To calculate the Capacitor charge time in this circuit why do we use the supply period instead of the period output by the rectifier?

Thread Starter

Mojo Pin__

Joined Apr 13, 2019
60
Hello,

I am working through this tutorial question 6: Power Rectifier Load Q AAC Homework 1.PNG
I understand how to approach the question but when I was going through the solutions I don't understand why the professor chooses the supply period to calculate the Capacitor charge time. Surely the capacitor just sees a rectified wave with period of 10ms.

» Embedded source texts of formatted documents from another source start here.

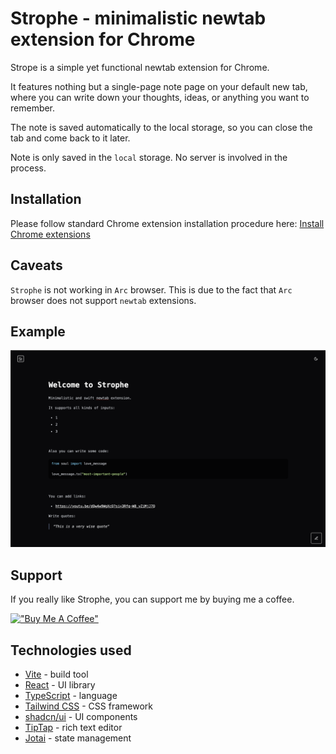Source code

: # Strophe - minimalistic newtab extension for Chrome

Strope is a simple yet functional newtab extension for Chrome.

It features nothing but a single-page note page on your default new tab, where you can write down your thoughts, ideas, or anything you want to remember.

The note is saved automatically to the local storage, so you can close the tab and come back to it later.

Note is only saved in the `local` storage. No server is involved in the process.

## Installation

Please follow standard Chrome extension installation procedure here: [Install Chrome extensions](https://chromewebstore.google.com/detail/strophe/nfeehfdifaamihffeabhamemjjgnfnkp?authuser=0&hl=en-GB)

## Caveats

`Strophe` is not working in `Arc` browser. This is due to the fact that `Arc` browser does not support `newtab` extensions.

## Example

![Strophe](./assets/screenshots/dark.png)

## Support

If you really like Strophe, you can support me by buying me a coffee.

[!["Buy Me A Coffee"](https://www.buymeacoffee.com/assets/img/custom_images/orange_img.png)](https://buymeacoffee.com/renardeinside)

## Technologies used

- [Vite](https://vitejs.dev/) - build tool
- [React](https://reactjs.org/) - UI library
- [TypeScript](https://www.typescriptlang.org/) - language
- [Tailwind CSS](https://tailwindcss.com/) - CSS framework
- [shadcn/ui](https://ui.shadcn.com) - UI components
- [TipTap](https://www.tiptap.dev/) - rich text editor
- [Jotai](https://jotai.org/) - state management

The way he explains it is this:
Power Rectifier Load Q AAC Homework 2.PNG
Power Rectifier Load Q AAC Homework 3.PNG

I thought it would be:

Cap charge time = (10 x 10^-3) x 20/360 = 0.56ms
Cap discharge time = (10 x 10^-3) x 340/360 = 9.44ms

But when I run a simulation it does appear to be approximately 1.11ms

Can someone please help me understand why this is?

I'm confused about why the charge time doesn't change because the way I look at it is that the capacitor is discharging for less time so surely it wouldn't have to charge up as much?
 

MrChips

Joined Oct 2, 2009
21,131
Cycle period of 10ms and conduction angle are two different things.
The resistive load receives charge during the full 10ms.
The capacitor does not receive charge during the full 10ms.
The capacitor receives charge only when the rectifiers are forward bias. This is the purpose of conduction angle.
Determining the conduction angle and the shape of the current pulse is a messy calculation. It is also dependent on both the values of the capacitance and the load. Using a value is 20° is arbitrary and simply used for an exercise only.
 

Thread Starter

Mojo Pin__

Joined Apr 13, 2019
60
Cycle period of 10ms and conduction angle are two different things.
The resistive load receives charge during the full 10ms.
The capacitor does not receive charge during the full 10ms.
The capacitor receives charge only when the rectifiers are forward bias. This is the purpose of conduction angle.
Determining the conduction angle and the shape of the current pulse is a messy calculation. It is also dependent on both the values of the capacitance and the load. Using a value is 20° is arbitrary and simply used for an exercise only.
Hi, thank you for your response!

What you have said makes sense, but what is the reason we would use 20ms instead of 10ms when calculating the capacitor charge time? In the solutions to this question the professor starts by saying:


Power Rectifier Load Q AAC Homework 4.PNG

So as he says, if the supply frequency is 20ms and the charge/discharge period for the fullwave is half the period of the supply frequency (which would then be 10ms) then why would the capacitor charge time be:

20ms x 20°/360°
instead of
10ms x 20°/360°


I have it as:
Cap charge time = (10ms) x 20°/360° = 0.56ms
Cap discharge time = (10ms) x 340°/360° = 9.44ms

but the professor has:
Cap charge time = (20ms) x 20°/360° = 1.11ms
Cap discharge time = 10ms - 1.11ms = 8.89ms

I do think that I have this wrong I just don't understand why I am wrong,

Thanks for your help!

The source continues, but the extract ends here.